I am still pinching myself that I have made it this far, yet realizing just how close I was to this point with Isaac. Twenty-eight weeks seemed so far off. The third trimester seemed unattainable. Yet here I stand, less than ninety days away from achieving a dream I thought would remain a dream.
started the third trimester with physical pitfalls.
After taking a surprisingly painless and lump free injection last Tuesday, the following day I was hit with a wave of nausea. I know it is because of the injection, because usually about one or two days before my weekly shot, I start to feel better. The correlation between my nausea and the progesterone shots have been nothing new for me, but Wednesday was probably the worst I have felt since starting the treatment.
- Stuffy nose (made even worse by it being allergy season)
- Occasionally sore gums
- Restless leg syndrome
- Round ligament pain that is out of this dimension
- Acid reflux
- Carpal tunnel syndrome
- Peeing all the livelong day
- Braxton Hicks
- Swelling in my right leg (mostly ankle)
- Muscle tightness and swelling at the injection site (my bum)
I swear, on paper, I am a one hundred year old hospice patient.
Out of all of the symptoms, round ligament pain continues to be the contender! I laid in bed for almost an hour after waking up one morning, and by the time I was able to get up and function, I was visibly bigger than I was an hour before. Has anyone else ever felt their baby/uterus getting bigger while they were in the middle of something? I have heard it usually happens at night while we’re asleep, but I feel the burn throughout the day. My stomach feels like Mary Poppin’s carpet bag--always full, yet never satisfied.
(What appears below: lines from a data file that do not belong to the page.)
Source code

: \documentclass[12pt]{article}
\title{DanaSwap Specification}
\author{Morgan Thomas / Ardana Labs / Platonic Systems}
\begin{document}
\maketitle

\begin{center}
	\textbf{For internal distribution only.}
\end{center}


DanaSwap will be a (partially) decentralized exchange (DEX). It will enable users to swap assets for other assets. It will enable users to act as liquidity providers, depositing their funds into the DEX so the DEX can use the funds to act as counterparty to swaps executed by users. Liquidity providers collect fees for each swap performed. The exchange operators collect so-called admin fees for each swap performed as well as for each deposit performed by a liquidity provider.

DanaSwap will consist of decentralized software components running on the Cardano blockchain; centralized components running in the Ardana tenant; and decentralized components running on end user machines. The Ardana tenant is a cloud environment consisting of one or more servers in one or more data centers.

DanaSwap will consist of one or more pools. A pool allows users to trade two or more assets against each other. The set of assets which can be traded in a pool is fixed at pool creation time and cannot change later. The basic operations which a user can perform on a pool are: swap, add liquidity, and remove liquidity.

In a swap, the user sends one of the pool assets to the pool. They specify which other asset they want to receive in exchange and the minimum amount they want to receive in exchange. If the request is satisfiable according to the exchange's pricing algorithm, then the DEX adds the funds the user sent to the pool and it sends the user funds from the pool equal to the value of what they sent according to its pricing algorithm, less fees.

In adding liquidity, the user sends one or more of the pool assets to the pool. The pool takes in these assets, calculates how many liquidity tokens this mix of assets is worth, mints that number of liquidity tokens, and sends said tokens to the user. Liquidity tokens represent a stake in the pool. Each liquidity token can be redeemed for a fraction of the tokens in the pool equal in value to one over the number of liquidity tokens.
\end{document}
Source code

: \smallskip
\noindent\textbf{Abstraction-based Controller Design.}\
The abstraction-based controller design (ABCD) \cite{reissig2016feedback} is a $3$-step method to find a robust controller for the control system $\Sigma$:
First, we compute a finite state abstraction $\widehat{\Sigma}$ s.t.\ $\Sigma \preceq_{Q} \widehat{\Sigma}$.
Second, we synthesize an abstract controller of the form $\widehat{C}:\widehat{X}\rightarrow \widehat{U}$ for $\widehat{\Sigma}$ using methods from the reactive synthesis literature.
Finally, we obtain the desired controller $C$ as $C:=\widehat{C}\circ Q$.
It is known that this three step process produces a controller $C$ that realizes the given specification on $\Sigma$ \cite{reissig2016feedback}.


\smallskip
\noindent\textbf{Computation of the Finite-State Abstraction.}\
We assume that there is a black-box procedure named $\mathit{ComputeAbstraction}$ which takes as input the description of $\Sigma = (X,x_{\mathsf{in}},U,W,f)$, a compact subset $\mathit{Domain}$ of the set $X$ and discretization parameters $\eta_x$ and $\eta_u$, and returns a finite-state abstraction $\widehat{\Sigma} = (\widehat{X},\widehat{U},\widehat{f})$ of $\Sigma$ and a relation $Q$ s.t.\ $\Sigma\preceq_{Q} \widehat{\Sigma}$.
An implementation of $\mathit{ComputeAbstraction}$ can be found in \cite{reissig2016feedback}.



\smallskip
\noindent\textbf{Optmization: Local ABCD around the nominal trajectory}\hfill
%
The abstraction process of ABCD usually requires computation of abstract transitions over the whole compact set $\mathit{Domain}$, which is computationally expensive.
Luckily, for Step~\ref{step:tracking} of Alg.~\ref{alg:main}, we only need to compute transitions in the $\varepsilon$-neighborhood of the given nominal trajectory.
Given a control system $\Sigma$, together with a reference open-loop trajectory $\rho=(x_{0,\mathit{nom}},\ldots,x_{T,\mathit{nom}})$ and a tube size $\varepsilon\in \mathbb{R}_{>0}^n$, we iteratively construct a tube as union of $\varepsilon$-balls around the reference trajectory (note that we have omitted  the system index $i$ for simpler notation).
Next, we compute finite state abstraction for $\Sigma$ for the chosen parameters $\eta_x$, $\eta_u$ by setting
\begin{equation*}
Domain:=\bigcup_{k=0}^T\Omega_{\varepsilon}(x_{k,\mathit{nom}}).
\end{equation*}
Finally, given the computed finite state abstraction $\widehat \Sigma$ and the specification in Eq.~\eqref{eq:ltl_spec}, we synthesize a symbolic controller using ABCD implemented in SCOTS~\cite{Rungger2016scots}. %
I was hyper-emotional this week. My insecurity over my changing body has really surfaced this week. Sunday, while looking through photos Keith had sniped of me, I criticized his inability to ever get a decent shot of me. His response was one of frustration. Because you won't even give me a chance to take a picture of you. I end up rushing or taking pictures of anything just to get a shot of you. He was right. I can't entirely blame it on my pregnancy, but I think it has gotten worse since becoming pregnant.
Nesting has also left me feeling defeated. Lethargy and physical restrictions plagued me on the daily and very few items have been checked off on my list. I pushed myself to be as productive as I possibly could without overdoing it. I even forced myself to hire someone to professionally braid my hair so that I have one less thing to fuss over for the next two months. Technically I have twelve weeks left of this tour of duty, but when I consider that most of the to-dos involve heavy lifting or loads of energy to complete, I really only have twenty four days because I have to wait for the weekends to get anything done with Keith or my sister.
Overall, I am relieved to finally be in the third trimester. There are plenty of things that still need to get done before this baby comes and I am hoping that the major to-do lists will keep my mind off of this last leg of the race creeping by.
For those who have been pregnant, what in the world did you do to keep yourself from counting every second till baby came?